» Instructions for the task
Every line below from the one containing "Baghetti 🇮🇹](/f1/drivers/baghetti) | 6 | R |" through the one containing "Hill 🇺🇸](/f1/drivers/phil_hill) | 1 | 3 |" must be transcribed exactly. Omit all lines outside that stretch.

*** Opening Data ***

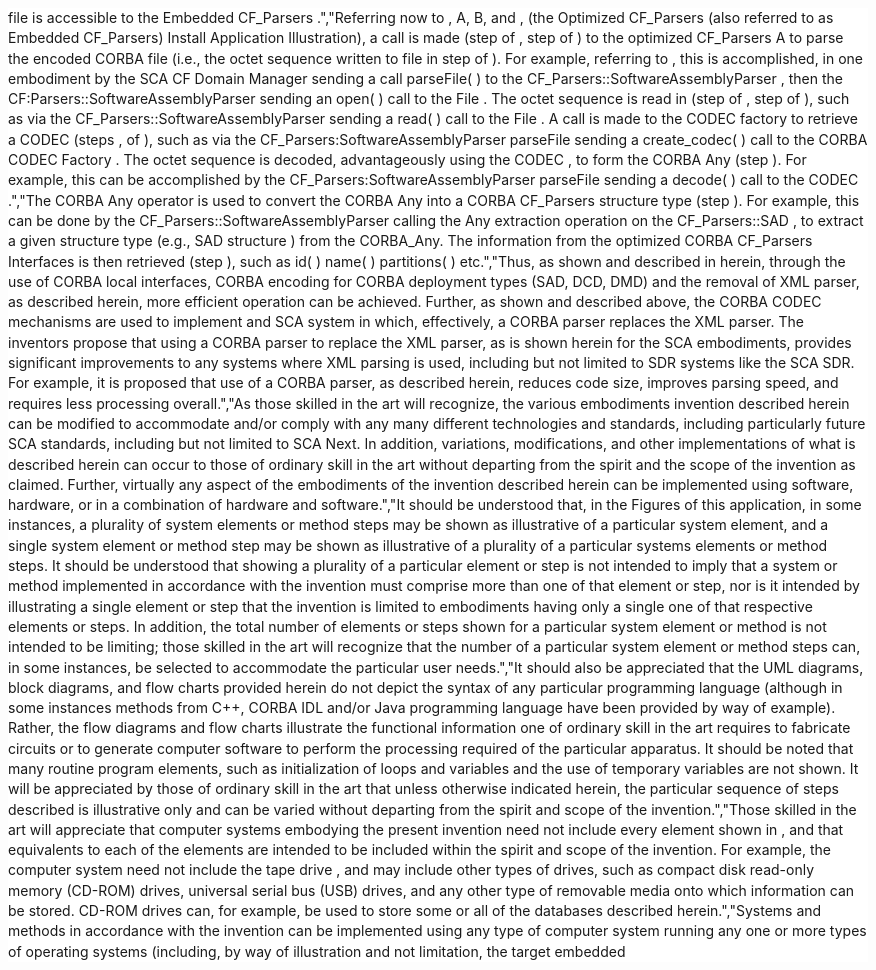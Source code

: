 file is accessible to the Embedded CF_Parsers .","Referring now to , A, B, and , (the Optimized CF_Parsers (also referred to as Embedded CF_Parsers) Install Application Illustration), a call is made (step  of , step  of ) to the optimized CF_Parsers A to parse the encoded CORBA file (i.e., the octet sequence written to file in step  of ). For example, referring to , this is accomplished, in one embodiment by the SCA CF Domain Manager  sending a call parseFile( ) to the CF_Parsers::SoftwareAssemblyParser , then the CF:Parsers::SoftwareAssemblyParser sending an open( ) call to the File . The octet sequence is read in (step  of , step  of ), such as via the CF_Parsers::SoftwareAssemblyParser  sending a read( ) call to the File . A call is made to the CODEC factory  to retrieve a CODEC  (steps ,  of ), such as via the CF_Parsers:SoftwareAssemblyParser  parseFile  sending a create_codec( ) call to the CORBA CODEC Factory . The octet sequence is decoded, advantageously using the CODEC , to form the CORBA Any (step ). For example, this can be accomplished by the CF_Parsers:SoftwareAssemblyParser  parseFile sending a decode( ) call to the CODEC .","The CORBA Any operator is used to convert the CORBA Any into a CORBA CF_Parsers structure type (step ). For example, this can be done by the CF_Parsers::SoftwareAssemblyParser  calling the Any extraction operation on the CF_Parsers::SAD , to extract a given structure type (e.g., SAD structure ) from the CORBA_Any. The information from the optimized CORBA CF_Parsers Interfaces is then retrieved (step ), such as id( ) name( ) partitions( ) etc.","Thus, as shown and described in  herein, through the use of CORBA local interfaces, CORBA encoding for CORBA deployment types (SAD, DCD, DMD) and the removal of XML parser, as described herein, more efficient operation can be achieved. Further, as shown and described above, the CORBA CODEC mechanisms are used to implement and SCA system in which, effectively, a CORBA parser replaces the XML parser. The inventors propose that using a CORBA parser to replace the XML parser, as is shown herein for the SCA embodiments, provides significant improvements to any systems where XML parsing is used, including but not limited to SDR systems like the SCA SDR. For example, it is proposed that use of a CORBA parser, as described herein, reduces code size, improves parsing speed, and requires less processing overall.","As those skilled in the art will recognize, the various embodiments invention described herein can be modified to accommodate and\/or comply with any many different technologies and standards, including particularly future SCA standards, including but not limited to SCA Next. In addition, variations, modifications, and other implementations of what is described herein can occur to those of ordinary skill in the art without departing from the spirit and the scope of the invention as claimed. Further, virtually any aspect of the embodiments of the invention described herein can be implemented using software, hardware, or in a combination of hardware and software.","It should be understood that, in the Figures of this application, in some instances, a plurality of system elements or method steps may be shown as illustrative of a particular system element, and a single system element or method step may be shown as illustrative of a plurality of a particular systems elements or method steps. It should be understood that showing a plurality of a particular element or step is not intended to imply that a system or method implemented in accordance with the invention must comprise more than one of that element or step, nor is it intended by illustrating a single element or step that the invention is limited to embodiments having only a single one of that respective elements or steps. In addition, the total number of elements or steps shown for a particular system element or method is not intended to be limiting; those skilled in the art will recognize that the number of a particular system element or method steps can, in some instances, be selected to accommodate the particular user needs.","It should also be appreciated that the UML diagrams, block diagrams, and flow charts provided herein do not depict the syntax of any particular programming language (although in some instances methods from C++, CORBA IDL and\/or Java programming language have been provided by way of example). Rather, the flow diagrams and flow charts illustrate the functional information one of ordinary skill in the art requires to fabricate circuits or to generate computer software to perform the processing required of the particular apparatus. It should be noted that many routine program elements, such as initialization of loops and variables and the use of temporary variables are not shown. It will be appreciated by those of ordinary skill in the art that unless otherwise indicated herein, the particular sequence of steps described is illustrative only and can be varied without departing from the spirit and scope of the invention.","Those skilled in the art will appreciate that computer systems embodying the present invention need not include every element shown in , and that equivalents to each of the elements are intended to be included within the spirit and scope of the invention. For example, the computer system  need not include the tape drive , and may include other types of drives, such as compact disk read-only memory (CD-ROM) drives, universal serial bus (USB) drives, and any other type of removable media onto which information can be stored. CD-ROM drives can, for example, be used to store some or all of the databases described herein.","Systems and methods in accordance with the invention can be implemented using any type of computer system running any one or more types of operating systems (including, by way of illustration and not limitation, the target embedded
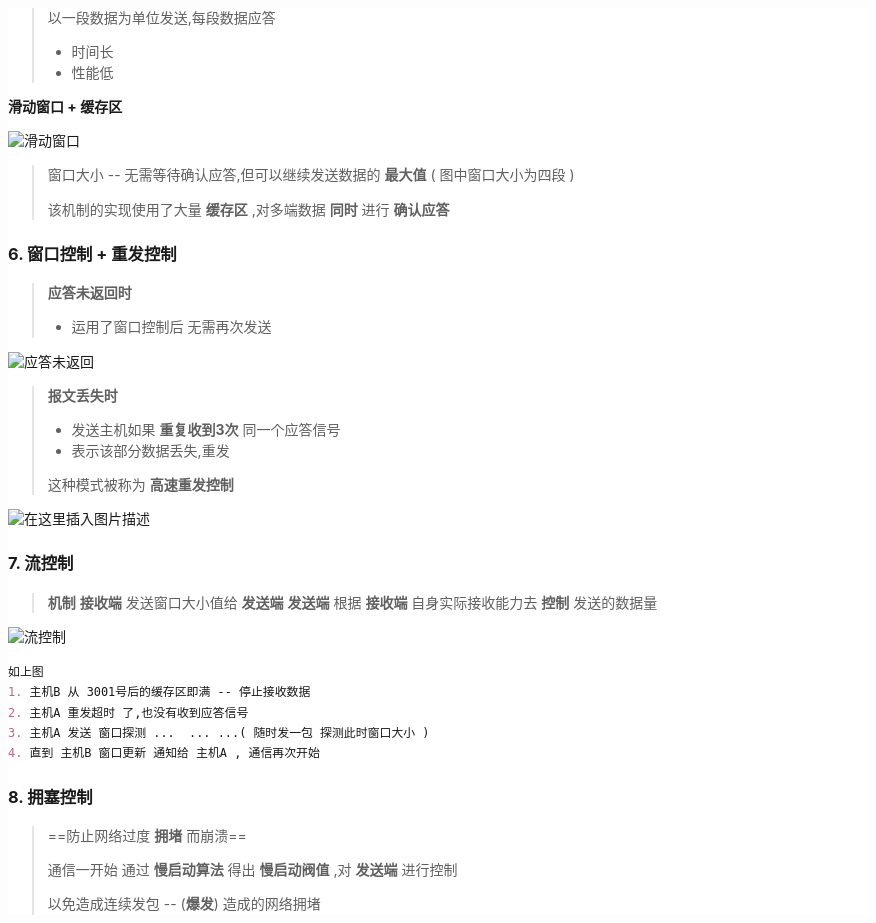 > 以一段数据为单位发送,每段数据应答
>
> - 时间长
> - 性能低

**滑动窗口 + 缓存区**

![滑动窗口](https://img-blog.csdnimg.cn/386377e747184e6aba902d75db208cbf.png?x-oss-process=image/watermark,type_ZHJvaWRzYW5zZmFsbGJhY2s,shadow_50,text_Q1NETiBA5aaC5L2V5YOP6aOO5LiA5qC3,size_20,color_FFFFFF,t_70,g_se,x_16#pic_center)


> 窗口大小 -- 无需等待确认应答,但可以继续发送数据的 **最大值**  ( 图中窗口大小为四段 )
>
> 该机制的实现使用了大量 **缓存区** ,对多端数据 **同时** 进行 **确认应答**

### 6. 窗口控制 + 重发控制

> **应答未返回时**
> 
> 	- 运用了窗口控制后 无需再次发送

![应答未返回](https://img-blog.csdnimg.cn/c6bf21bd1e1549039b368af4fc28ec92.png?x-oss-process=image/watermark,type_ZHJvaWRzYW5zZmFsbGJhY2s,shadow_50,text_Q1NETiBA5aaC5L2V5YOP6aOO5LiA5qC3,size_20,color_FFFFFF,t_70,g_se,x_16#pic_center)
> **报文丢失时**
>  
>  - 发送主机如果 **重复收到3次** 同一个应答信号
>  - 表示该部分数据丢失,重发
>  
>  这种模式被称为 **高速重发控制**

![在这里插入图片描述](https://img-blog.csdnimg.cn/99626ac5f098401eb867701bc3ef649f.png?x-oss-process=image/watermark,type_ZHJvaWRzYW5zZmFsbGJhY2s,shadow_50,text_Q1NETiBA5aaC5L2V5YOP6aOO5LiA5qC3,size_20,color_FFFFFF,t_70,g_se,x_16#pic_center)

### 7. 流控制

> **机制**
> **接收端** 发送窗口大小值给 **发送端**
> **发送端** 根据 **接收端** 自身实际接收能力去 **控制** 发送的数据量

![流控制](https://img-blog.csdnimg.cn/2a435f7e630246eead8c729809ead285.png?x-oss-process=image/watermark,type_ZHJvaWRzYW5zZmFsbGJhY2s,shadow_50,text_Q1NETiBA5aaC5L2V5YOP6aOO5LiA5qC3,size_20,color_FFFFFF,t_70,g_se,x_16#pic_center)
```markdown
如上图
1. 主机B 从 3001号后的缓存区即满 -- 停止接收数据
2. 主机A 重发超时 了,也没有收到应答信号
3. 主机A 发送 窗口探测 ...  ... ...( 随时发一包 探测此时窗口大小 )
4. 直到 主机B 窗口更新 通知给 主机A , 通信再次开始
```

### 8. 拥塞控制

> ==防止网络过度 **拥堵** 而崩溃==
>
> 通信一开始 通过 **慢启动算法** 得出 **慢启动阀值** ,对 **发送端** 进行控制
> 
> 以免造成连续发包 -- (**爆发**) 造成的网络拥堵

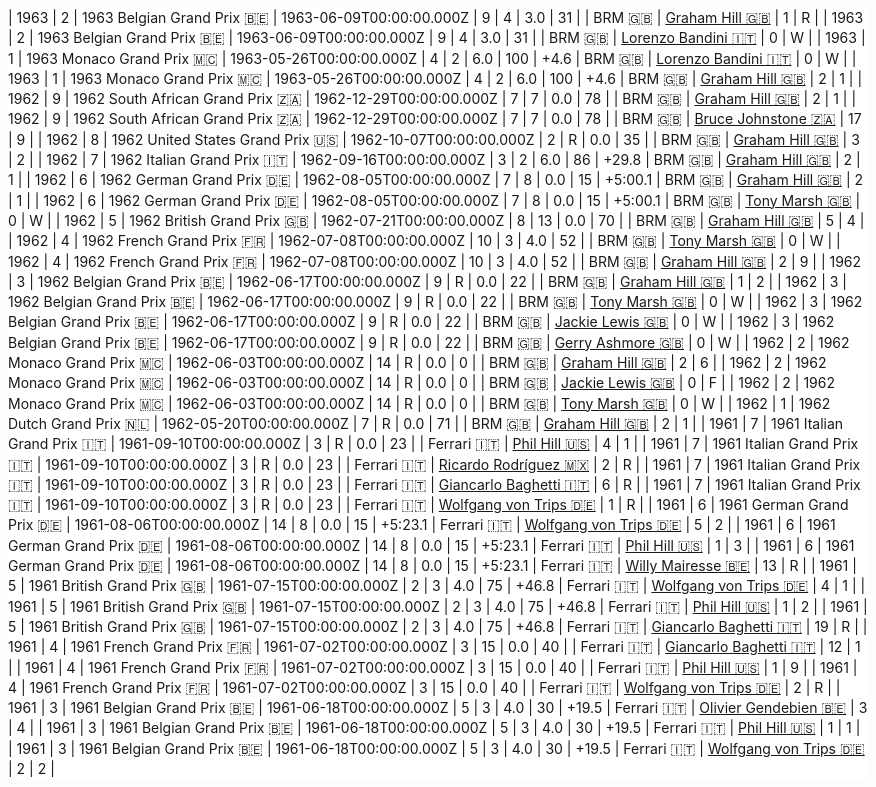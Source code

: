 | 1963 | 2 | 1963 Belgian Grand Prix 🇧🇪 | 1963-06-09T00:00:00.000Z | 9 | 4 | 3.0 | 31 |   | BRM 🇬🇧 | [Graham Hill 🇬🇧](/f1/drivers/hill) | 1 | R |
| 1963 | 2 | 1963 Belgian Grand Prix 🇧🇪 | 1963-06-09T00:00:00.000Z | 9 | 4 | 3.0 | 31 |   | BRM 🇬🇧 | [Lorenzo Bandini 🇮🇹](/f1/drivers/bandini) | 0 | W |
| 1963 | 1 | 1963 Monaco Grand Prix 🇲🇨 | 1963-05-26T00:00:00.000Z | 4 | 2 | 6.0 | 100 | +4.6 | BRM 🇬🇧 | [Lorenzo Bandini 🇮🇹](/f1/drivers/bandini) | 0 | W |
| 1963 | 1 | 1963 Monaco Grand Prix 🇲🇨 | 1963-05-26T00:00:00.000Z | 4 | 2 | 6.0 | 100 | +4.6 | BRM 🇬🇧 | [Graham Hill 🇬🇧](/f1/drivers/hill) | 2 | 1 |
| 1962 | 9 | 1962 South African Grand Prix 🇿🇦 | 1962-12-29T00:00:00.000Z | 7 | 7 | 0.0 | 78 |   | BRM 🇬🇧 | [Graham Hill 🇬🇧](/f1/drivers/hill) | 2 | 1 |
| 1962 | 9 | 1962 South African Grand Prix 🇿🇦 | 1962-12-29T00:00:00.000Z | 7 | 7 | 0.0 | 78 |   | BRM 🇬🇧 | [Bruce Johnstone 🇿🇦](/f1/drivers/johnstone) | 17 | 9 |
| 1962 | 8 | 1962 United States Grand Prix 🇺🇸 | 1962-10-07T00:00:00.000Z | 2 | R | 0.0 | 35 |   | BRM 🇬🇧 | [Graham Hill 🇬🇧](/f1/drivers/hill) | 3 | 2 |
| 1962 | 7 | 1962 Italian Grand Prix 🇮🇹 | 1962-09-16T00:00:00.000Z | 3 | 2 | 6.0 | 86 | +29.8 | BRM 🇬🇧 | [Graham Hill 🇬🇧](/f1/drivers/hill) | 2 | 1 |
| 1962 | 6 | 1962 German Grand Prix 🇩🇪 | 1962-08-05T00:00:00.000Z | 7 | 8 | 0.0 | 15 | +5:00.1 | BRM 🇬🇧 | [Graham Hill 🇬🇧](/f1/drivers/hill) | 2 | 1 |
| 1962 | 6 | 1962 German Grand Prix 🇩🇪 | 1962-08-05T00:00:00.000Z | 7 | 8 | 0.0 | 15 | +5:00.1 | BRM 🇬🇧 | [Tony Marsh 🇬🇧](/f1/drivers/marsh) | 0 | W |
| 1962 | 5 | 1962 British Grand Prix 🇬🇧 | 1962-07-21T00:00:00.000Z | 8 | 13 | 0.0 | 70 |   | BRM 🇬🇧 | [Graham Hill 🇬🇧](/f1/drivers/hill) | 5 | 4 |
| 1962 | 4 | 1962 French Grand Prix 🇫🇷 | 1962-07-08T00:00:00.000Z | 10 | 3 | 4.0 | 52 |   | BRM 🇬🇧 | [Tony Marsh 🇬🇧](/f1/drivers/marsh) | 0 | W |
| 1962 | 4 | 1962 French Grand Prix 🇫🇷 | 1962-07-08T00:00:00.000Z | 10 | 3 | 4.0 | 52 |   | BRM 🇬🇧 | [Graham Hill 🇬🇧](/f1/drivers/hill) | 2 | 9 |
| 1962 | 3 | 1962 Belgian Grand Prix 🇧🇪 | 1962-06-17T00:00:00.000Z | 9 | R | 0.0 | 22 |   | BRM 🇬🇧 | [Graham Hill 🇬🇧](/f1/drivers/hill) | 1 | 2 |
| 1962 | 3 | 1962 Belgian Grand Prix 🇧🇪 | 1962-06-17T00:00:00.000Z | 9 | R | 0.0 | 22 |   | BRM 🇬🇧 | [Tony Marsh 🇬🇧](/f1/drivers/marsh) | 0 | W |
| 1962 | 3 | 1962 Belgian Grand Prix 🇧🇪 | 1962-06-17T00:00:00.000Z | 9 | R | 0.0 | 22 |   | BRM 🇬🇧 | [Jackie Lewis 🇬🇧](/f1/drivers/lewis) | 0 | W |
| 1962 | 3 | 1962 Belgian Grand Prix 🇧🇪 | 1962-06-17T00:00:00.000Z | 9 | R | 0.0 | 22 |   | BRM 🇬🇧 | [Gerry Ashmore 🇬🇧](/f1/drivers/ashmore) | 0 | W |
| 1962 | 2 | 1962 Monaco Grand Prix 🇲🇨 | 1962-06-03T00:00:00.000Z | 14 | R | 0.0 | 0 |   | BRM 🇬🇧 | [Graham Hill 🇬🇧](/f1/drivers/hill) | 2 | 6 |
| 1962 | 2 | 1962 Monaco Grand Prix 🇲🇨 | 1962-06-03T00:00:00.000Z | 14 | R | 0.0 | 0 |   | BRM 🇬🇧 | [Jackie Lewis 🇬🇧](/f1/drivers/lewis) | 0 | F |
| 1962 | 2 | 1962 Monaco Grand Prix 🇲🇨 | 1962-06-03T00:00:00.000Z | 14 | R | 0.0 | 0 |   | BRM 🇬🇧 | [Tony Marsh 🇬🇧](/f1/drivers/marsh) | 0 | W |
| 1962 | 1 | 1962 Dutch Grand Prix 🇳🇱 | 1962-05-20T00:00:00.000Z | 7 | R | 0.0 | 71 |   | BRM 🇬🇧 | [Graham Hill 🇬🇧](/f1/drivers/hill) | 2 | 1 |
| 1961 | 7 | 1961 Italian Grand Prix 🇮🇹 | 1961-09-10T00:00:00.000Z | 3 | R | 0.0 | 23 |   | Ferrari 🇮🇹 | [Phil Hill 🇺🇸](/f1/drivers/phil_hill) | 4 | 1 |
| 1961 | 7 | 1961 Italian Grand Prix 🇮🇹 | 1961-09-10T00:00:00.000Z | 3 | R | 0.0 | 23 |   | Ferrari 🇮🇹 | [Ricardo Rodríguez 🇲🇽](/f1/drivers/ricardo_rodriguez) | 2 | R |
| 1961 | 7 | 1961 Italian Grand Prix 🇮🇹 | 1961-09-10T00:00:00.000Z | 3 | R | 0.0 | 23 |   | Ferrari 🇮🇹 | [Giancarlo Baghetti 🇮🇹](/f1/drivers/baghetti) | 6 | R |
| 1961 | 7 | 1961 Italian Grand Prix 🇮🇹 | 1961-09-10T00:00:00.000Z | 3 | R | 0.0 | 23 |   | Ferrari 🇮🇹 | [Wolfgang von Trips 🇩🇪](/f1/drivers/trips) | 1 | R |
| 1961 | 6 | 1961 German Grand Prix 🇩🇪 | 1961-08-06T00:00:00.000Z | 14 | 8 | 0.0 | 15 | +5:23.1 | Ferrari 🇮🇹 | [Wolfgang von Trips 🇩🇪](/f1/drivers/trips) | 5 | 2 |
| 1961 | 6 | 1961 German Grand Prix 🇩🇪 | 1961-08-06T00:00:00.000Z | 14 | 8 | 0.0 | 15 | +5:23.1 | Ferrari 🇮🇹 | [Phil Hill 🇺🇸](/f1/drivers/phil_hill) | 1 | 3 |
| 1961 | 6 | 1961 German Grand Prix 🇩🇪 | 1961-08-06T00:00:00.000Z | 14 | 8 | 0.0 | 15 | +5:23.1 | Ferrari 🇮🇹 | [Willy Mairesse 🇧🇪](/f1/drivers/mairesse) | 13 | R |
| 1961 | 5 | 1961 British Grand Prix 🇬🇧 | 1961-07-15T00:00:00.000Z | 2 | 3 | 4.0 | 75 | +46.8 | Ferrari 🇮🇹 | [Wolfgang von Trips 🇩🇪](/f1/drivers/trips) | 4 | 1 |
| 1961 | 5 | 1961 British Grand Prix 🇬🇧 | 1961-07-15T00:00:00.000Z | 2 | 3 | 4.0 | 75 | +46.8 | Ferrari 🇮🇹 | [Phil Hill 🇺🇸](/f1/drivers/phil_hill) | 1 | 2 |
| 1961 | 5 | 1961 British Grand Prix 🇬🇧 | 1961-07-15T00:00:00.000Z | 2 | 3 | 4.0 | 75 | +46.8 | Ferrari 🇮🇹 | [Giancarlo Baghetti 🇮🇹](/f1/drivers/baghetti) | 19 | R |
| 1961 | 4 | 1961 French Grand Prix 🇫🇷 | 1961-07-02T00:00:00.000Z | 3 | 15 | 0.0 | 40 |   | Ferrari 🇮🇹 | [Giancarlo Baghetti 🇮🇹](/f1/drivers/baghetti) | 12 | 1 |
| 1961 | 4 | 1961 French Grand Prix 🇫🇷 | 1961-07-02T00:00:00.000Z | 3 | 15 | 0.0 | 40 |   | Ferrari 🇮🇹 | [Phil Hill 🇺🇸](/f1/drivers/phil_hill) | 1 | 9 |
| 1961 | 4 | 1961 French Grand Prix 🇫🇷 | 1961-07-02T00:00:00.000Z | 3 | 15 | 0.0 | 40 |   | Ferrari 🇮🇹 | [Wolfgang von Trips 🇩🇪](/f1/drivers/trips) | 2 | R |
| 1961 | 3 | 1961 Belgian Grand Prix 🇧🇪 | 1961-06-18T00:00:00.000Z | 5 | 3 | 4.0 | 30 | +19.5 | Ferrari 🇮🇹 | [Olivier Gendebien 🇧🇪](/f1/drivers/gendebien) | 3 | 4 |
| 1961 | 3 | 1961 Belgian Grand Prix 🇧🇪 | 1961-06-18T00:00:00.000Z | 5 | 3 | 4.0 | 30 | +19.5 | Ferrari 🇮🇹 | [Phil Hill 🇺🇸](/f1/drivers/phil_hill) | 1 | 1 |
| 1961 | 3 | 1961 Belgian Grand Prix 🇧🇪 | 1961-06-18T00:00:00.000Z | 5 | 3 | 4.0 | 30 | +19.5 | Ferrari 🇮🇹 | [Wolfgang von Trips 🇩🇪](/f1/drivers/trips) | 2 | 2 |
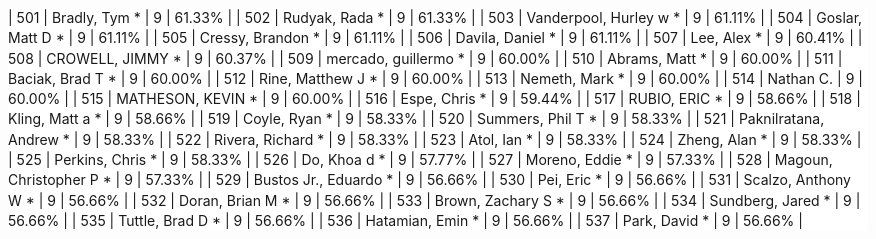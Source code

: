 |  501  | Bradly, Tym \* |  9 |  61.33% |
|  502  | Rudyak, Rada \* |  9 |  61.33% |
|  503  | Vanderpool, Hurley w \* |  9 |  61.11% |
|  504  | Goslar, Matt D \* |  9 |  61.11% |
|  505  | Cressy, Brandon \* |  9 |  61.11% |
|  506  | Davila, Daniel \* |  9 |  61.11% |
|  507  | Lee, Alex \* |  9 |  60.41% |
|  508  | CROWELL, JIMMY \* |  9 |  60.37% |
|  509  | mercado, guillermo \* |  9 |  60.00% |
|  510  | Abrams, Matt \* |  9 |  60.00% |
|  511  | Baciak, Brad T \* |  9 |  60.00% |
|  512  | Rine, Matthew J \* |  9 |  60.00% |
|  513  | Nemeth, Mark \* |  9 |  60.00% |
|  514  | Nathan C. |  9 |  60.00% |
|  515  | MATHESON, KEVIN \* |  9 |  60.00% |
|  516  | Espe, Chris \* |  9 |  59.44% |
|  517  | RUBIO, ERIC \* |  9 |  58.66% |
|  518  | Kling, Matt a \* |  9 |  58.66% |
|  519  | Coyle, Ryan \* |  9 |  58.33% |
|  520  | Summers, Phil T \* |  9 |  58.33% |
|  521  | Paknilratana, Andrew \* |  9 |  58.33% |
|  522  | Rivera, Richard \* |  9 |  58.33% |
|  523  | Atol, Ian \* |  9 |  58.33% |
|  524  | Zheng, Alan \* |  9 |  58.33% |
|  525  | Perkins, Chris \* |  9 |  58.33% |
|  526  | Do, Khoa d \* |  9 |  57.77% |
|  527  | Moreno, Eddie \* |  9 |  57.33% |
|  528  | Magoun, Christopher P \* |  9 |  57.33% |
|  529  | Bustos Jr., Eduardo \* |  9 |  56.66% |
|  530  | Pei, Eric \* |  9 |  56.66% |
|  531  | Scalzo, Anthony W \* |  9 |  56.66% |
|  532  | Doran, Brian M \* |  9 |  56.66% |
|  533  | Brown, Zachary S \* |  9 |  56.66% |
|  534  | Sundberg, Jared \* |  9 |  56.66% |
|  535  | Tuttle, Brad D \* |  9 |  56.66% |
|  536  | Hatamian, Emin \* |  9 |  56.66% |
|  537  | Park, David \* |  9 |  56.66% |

*** Closing Data ***

» Solution to this problem
| 1961 | 7 | 1961 Italian Grand Prix 🇮🇹 | 1961-09-10T00:00:00.000Z | 3 | R | 0.0 | 23 |   | Ferrari 🇮🇹 | [Giancarlo Baghetti 🇮🇹](/f1/drivers/baghetti) | 6 | R |
| 1961 | 7 | 1961 Italian Grand Prix 🇮🇹 | 1961-09-10T00:00:00.000Z | 3 | R | 0.0 | 23 |   | Ferrari 🇮🇹 | [Wolfgang von Trips 🇩🇪](/f1/drivers/trips) | 1 | R |
| 1961 | 6 | 1961 German Grand Prix 🇩🇪 | 1961-08-06T00:00:00.000Z | 14 | 8 | 0.0 | 15 | +5:23.1 | Ferrari 🇮🇹 | [Wolfgang von Trips 🇩🇪](/f1/drivers/trips) | 5 | 2 |
| 1961 | 6 | 1961 German Grand Prix 🇩🇪 | 1961-08-06T00:00:00.000Z | 14 | 8 | 0.0 | 15 | +5:23.1 | Ferrari 🇮🇹 | [Phil Hill 🇺🇸](/f1/drivers/phil_hill) | 1 | 3 |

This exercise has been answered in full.